MA plans will soon cover items that aren't medical but improve well-being such as transportation to medical appointments, home safety equipment and home health aides for non-medical care. For original Medicare beneficiaries, paying for these expenses typically means paying out of pocket or turning to specialized medical insurance and long-term care insurance.

One of the biggest changes from the spending bill is that MA plans may soon be authorized to cover some long-term custodial care. This is one of the biggest coverage omissions of Medicare as the lifetime probability for seniors needing long-term care is almost 70%.


Narrowing Part D Coverage Gap

Part D has something called the coverage gap or doughnut hole which, means you pay more for prescriptions once the total cost of your prescriptions reaches a threshold that is updated every year. In 2018, once prescription drug costs reach $3,750, you are in the gap and pay 35% for brand-name drugs and 44% for generics until total prescriptions reach $5,000 at which point you pay no more than 5% for the remainder of the year.
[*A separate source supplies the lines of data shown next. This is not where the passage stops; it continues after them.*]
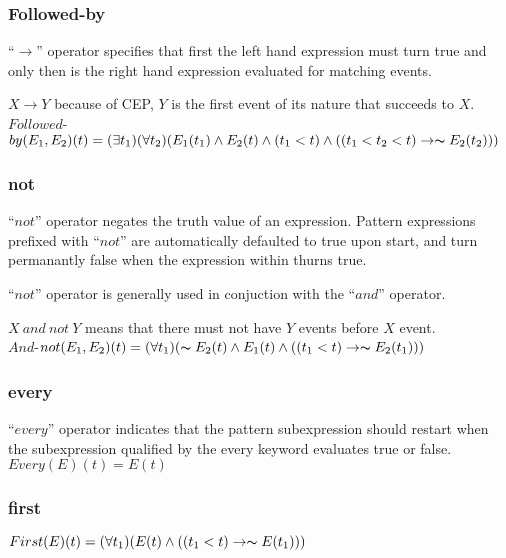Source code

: \subsubsection*{Followed-by}
``$\rightarrow$'' operator specifies that first the left hand expression must turn true and only then is the right hand expression evaluated for matching events.

$X\rightarrow Y$ because of CEP, $Y$ is the first event of its nature that succeeds to $X$.\\
\newline
$Followed$-\(by(E_1,E_2)(t)=(\exists t_1)(\forall t_2)(E_1(t_1)\wedge E_2(t)\wedge (t_1<t)\wedge ((t_1<t_2<t)\rightarrow \thicksim E_2(t_2)) )\)

\subsubsection*{not}
``$not$'' operator negates the truth value of an expression. Pattern expressions prefixed with ``$not$'' are automatically defaulted to true upon start, and turn permanantly false when the expression within thurns true. 

``$not$'' operator is generally used in conjuction with the ``$and$'' operator.

$X\ and\ not\ Y$ means that there must not have $Y$ events before $X$ event.\\
\newline
$And$-\(not(E_1,E_2)(t)=(\forall t_1)(\thicksim E_2(t)\wedge E_1(t)\wedge ((t_1<t)\rightarrow \thicksim E_2(t_1)))\)

\subsubsection*{every}
``$every$'' operator indicates that the pattern subexpression should restart when the subexpression qualified by the every keyword evaluates true or false.\\
\newline
\(Every(E)(t)=E(t)\)

\subsubsection*{first}

\(First(E)(t)=(\forall t_1)(E(t)\wedge ((t_1<t)\rightarrow \thicksim E(t_1)))\)

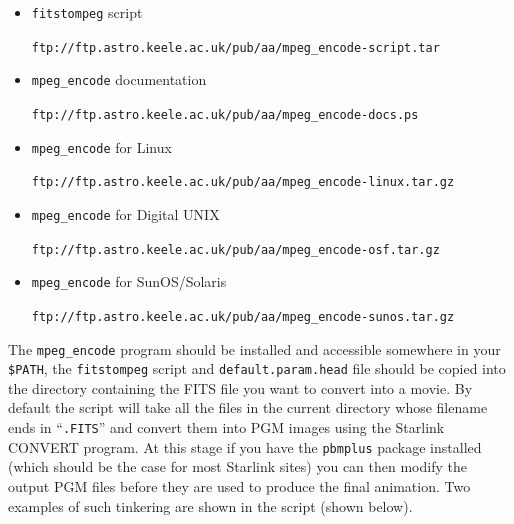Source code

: \documentclass[twoside,11pt]{article}
\newcommand{\htmladdnormallink}[2]{#1}
\newcommand{\htmlref}[2]{#1}
\begin{document}
\begin{itemize}
\item {{\tt fitstompeg} script}\\
\begin{small}\htmladdnormallink{{\tt ftp://ftp.astro.keele.ac.uk/pub/aa/mpeg\_encode-script.tar}}{ftp://ftp.astro.keele.ac.uk/pub/aa/mpeg_encode-script.tar}\end{small}
\item {{\tt mpeg\_encode} documentation}\\
\begin{small}\htmladdnormallink{{\tt ftp://ftp.astro.keele.ac.uk/pub/aa/mpeg\_encode-docs.ps}}{ftp://ftp.astro.keele.ac.uk/pub/aa/mpeg_encode-docs.ps}\end{small}
\item {{\tt mpeg\_encode} for Linux}\\
\begin{small}\htmladdnormallink{{\tt ftp://ftp.astro.keele.ac.uk/pub/aa/mpeg\_encode-linux.tar.gz}}{ftp://ftp.astro.keele.ac.uk/pub/aa/mpeg_encode-linux.tar.gz}\end{small}
\item {{\tt mpeg\_encode} for Digital UNIX}\\
\begin{small}\htmladdnormallink{{\tt ftp://ftp.astro.keele.ac.uk/pub/aa/mpeg\_encode-osf.tar.gz}}{ftp://ftp.astro.keele.ac.uk/pub/aa/mpeg_encode-osf.tar.gz}\end{small}
\item {{\tt mpeg\_encode} for SunOS/Solaris}\\
\begin{small}\htmladdnormallink{{\tt ftp://ftp.astro.keele.ac.uk/pub/aa/mpeg\_encode-sunos.tar.gz}}{ftp://ftp.astro.keele.ac.uk/pub/aa/mpeg_encode-sunos.tar.gz}\end{small}
\end{itemize}

The {\tt mpeg\_encode} program should be installed and accessible somewhere in your {\tt \$PATH}, the {\tt fitstompeg} script and {\tt default.param.head} file should be copied into the directory containing the FITS file you want to convert into a movie. By default the script will take all the files in the current directory whose filename ends in ``{\tt .FITS}'' and convert them into PGM images using the Starlink CONVERT program. At this stage if you have the \htmlref{{\tt pbmplus}}{sc15_pbmplus} package installed (which should be the case for most Starlink sites) you can then modify the output PGM files before they are used to produce the final animation. Two examples of such tinkering are shown in the script (shown below).
\end{document}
This coverage gap has been narrowing since the passage of the Affordable Care Act, and it will close in 2020. At that point, Part D beneficiaries will pay 25% of the cost for all prescription drugs.

It can be difficult to stay on top of changes to the Medicare program, but these new changes are among the biggest updates in decades. They also have the potential to save you hundreds of dollars on the coverage you need.